GOAL OF THE EXERCISE
Output only the lines below from the one containing "1. [🚀🚀 你可能不知道的动态组件玩法🍉" to the one containing "We added additional", exactly as written, both ends kept.

Stored data:
□ □ □ □ □ □ □

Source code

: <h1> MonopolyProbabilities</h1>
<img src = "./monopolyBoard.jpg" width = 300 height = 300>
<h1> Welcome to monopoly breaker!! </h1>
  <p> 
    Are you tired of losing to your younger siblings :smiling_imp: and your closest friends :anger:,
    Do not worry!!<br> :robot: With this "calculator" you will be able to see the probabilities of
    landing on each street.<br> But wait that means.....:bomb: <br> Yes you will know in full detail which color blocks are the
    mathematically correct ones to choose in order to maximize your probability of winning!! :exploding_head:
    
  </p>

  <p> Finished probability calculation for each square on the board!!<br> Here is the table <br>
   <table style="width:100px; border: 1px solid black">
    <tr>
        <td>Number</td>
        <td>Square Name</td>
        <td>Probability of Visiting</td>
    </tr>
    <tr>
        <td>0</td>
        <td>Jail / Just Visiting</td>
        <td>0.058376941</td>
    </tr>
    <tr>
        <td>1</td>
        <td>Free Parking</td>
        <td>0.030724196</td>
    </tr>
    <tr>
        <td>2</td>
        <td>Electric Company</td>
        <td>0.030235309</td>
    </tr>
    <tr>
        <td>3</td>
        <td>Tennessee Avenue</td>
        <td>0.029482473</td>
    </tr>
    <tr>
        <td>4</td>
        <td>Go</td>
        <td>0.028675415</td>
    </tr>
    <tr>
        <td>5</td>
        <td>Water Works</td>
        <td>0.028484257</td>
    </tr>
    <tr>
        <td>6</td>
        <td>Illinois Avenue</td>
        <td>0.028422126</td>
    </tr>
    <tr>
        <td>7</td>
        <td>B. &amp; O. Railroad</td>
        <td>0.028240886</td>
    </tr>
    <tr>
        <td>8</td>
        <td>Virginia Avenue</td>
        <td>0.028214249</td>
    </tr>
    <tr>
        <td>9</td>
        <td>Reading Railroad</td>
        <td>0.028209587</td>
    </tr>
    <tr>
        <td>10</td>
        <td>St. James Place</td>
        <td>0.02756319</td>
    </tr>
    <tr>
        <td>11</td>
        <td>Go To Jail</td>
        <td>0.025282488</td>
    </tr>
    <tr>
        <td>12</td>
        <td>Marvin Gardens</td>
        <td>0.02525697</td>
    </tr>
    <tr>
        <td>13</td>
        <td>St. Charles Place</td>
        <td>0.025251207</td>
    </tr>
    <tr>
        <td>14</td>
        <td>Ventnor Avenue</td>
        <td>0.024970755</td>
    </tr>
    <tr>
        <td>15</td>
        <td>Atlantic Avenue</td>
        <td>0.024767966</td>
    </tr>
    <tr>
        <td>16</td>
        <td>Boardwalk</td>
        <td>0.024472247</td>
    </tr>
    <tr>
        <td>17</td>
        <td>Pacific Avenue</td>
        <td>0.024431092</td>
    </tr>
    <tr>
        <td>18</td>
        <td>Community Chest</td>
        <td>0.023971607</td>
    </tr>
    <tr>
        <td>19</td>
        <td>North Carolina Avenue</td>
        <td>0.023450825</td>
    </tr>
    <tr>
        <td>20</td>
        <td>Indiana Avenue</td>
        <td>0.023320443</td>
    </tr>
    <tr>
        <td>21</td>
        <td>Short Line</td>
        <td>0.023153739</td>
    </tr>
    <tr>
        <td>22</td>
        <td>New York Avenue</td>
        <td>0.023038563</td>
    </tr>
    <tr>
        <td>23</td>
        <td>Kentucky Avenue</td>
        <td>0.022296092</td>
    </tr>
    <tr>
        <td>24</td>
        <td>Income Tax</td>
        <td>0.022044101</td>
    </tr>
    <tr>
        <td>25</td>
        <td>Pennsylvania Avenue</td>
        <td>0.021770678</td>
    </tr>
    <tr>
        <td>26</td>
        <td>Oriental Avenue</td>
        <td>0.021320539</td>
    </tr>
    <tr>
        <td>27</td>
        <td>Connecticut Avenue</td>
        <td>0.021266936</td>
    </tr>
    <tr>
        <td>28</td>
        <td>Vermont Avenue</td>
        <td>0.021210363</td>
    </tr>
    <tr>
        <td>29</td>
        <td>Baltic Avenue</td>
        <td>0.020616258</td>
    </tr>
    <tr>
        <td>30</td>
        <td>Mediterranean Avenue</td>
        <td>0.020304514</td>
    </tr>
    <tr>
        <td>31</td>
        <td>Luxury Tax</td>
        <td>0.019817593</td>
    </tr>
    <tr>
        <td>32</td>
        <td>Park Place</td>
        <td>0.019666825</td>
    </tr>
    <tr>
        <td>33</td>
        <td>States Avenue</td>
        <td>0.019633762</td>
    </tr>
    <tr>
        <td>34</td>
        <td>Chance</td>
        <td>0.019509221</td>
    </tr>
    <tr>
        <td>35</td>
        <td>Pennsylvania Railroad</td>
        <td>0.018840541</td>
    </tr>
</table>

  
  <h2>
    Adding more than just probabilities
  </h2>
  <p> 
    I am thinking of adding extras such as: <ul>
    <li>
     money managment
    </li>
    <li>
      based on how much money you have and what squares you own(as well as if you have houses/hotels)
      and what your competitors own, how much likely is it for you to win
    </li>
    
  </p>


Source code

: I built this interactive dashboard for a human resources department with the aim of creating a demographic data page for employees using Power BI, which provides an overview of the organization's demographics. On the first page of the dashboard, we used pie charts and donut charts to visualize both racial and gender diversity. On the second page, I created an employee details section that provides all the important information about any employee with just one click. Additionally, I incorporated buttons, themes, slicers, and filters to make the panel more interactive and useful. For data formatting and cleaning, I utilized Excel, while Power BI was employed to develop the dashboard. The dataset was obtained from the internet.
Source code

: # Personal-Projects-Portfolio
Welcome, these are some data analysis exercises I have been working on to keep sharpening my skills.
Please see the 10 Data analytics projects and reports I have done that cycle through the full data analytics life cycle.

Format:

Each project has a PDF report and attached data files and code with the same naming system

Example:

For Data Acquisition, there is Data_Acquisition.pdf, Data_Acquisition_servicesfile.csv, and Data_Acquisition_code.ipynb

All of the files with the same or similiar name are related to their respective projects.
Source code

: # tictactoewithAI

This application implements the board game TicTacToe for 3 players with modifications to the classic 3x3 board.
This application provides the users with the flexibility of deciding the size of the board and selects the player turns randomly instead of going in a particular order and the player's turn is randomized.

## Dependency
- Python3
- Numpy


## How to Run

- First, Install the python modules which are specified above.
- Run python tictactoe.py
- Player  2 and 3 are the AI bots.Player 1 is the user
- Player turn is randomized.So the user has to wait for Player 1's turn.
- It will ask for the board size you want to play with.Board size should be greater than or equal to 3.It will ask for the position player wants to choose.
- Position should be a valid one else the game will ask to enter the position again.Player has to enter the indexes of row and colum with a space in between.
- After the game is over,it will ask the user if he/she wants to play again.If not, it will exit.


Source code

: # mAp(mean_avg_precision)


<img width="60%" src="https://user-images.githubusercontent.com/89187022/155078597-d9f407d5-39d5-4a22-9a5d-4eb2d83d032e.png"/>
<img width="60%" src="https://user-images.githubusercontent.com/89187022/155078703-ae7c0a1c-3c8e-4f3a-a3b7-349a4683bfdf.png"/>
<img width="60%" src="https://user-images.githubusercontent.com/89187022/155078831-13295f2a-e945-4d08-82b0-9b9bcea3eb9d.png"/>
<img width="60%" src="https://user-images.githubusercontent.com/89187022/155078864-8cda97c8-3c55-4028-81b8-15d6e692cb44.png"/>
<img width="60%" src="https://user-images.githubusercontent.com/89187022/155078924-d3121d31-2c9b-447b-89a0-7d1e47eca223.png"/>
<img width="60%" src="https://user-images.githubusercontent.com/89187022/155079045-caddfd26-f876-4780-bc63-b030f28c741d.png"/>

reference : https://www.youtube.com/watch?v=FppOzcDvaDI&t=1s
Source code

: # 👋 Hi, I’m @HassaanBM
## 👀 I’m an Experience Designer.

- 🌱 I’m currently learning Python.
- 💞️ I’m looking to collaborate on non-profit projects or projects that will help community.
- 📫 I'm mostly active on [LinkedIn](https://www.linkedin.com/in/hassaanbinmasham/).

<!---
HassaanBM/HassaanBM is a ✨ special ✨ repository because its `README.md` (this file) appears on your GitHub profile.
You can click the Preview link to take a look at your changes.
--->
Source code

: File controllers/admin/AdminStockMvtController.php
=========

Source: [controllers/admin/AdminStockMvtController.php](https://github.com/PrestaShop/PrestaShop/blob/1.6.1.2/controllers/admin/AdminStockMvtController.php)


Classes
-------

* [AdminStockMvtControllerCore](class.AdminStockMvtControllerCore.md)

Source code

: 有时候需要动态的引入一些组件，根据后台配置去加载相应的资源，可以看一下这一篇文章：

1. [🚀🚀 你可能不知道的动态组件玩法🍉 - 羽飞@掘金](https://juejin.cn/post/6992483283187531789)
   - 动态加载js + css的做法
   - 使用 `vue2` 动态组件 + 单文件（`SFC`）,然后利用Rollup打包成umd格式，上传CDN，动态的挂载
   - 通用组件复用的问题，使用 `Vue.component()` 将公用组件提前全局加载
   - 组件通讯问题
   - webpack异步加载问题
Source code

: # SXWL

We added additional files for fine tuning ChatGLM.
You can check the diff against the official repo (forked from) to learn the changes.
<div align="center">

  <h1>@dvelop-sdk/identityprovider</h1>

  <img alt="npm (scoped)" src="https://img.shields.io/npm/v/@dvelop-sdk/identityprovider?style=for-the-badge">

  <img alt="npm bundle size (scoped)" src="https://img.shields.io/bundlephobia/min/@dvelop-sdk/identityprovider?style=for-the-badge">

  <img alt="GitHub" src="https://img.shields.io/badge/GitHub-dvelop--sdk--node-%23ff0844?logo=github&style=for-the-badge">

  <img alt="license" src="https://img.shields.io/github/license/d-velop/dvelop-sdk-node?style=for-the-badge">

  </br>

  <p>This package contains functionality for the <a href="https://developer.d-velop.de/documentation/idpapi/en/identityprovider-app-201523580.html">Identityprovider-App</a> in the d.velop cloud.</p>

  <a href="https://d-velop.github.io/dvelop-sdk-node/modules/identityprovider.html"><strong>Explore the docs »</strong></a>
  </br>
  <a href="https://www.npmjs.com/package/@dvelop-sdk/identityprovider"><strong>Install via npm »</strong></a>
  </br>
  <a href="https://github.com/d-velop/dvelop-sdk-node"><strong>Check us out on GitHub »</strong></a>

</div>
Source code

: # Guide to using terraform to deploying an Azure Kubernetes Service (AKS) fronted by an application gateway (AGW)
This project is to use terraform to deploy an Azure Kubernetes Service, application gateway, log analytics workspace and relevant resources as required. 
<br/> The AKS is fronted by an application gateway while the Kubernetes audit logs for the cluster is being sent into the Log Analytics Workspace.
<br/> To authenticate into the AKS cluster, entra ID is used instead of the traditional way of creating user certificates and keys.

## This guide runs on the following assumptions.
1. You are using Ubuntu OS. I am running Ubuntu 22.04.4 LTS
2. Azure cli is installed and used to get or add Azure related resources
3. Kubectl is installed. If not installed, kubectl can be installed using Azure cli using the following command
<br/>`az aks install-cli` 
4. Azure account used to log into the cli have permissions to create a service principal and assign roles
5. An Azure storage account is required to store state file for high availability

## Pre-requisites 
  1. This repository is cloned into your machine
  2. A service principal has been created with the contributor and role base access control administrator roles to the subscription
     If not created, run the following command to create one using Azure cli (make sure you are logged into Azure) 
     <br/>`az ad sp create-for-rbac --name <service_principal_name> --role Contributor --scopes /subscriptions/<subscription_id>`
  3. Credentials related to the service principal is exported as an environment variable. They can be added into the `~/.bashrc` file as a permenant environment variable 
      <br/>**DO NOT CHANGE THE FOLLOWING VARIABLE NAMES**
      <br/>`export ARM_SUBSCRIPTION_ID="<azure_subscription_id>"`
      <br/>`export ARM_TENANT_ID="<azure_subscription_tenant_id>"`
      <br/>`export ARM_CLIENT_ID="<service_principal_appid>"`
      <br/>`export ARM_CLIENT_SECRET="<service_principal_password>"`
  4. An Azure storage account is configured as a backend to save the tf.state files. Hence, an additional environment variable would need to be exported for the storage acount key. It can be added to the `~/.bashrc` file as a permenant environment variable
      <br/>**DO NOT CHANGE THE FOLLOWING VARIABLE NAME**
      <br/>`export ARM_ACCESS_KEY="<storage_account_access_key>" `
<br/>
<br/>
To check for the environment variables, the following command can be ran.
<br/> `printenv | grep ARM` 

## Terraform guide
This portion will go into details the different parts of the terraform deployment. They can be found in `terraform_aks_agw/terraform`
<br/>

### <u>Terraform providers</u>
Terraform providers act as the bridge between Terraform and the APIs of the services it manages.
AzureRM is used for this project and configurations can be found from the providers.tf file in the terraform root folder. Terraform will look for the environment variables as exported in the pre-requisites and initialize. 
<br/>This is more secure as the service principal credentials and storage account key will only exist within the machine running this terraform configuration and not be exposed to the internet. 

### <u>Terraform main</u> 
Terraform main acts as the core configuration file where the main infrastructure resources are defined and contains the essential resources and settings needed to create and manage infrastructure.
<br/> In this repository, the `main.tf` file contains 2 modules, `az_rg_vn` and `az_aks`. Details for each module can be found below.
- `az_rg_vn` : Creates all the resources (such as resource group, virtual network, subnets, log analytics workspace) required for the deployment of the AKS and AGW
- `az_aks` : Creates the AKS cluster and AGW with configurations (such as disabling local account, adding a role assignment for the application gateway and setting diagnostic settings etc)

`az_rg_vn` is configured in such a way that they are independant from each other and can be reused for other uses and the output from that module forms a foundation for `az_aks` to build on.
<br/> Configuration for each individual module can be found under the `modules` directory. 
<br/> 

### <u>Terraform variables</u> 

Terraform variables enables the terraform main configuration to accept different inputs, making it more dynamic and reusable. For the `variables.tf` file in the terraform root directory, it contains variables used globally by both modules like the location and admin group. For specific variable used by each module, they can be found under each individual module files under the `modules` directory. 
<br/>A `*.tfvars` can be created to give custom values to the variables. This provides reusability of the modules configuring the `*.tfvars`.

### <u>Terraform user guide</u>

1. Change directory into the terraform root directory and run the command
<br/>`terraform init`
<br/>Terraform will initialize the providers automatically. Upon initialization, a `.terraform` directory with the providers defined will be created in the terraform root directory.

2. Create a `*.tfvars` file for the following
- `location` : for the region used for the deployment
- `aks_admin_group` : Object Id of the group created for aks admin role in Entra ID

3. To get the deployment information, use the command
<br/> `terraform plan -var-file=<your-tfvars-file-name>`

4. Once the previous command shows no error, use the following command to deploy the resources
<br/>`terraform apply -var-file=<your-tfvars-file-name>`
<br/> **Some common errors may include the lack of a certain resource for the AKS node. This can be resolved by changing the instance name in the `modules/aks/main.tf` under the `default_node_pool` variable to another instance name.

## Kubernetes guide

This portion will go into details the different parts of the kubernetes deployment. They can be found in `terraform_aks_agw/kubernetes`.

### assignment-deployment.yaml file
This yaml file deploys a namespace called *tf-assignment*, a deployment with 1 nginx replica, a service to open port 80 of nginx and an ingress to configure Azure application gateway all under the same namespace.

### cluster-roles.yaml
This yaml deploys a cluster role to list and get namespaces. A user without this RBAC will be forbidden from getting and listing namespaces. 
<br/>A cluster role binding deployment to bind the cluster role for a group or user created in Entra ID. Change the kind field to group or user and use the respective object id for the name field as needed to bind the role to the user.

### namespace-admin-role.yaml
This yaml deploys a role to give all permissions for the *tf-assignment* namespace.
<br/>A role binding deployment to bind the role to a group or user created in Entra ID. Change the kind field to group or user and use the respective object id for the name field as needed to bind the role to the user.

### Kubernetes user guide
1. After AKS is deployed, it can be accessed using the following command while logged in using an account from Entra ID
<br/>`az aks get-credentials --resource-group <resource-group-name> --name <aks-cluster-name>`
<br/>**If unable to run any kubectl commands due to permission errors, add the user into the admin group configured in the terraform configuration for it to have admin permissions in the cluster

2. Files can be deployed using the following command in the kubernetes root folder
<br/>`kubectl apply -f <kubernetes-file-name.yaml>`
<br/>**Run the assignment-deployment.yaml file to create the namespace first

□ □ □ □ □ □ □

RESPONSE TO THIS TASK
1. [🚀🚀 你可能不知道的动态组件玩法🍉 - 羽飞@掘金](https://juejin.cn/post/6992483283187531789)
   - 动态加载js + css的做法
   - 使用 `vue2` 动态组件 + 单文件（`SFC`）,然后利用Rollup打包成umd格式，上传CDN，动态的挂载
   - 通用组件复用的问题，使用 `Vue.component()` 将公用组件提前全局加载
   - 组件通讯问题
   - webpack异步加载问题
Source code

: # SXWL

We added additional files for fine tuning ChatGLM.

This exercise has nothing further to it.